[[ Data provided, beginning ]]
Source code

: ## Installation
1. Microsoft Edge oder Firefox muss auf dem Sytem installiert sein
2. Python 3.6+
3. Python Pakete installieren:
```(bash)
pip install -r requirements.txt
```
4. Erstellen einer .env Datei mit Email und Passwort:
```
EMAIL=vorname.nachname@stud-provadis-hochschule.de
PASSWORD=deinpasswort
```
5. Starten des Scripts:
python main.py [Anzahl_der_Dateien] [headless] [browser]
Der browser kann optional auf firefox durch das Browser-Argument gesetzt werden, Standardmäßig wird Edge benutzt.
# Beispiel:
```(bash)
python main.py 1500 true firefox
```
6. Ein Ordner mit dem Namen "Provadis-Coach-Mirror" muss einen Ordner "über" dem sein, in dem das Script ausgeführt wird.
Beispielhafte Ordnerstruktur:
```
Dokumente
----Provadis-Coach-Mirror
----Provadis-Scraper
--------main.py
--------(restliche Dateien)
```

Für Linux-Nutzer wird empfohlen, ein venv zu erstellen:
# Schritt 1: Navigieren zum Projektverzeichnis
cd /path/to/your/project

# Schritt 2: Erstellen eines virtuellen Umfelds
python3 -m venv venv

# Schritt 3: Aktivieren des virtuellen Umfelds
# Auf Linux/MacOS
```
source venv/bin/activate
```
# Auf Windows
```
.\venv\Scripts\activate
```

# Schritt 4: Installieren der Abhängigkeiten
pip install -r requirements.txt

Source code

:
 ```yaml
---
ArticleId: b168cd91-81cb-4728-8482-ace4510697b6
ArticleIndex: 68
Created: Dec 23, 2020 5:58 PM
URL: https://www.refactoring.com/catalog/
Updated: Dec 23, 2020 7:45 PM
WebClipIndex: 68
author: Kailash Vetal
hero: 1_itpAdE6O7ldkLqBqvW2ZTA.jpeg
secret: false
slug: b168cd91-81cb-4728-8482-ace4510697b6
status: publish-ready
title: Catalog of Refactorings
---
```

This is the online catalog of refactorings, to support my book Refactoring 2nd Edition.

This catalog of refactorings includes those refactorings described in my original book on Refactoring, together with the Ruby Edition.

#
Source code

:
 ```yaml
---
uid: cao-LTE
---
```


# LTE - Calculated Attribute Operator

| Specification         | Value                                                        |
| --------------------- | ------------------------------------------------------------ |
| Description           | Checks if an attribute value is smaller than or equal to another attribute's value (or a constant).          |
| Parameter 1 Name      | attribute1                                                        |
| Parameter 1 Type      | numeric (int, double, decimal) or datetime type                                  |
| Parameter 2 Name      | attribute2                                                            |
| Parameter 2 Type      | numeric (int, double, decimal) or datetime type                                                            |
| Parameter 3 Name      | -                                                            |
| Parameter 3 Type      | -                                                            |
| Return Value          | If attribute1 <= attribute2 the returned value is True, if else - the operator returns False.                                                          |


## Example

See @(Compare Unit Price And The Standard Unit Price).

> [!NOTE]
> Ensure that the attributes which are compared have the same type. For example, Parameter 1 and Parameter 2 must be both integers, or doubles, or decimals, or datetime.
[[ Data provided, end ]]
# Required action
From the line that contains "See @(Compare Unit" through the end of the records above, print every line exactly and nothing else.

# Answer section
See @(Compare Unit Price And The Standard Unit Price).

> [!NOTE]
> Ensure that the attributes which are compared have the same type. For example, Parameter 1 and Parameter 2 must be both integers, or doubles, or decimals, or datetime.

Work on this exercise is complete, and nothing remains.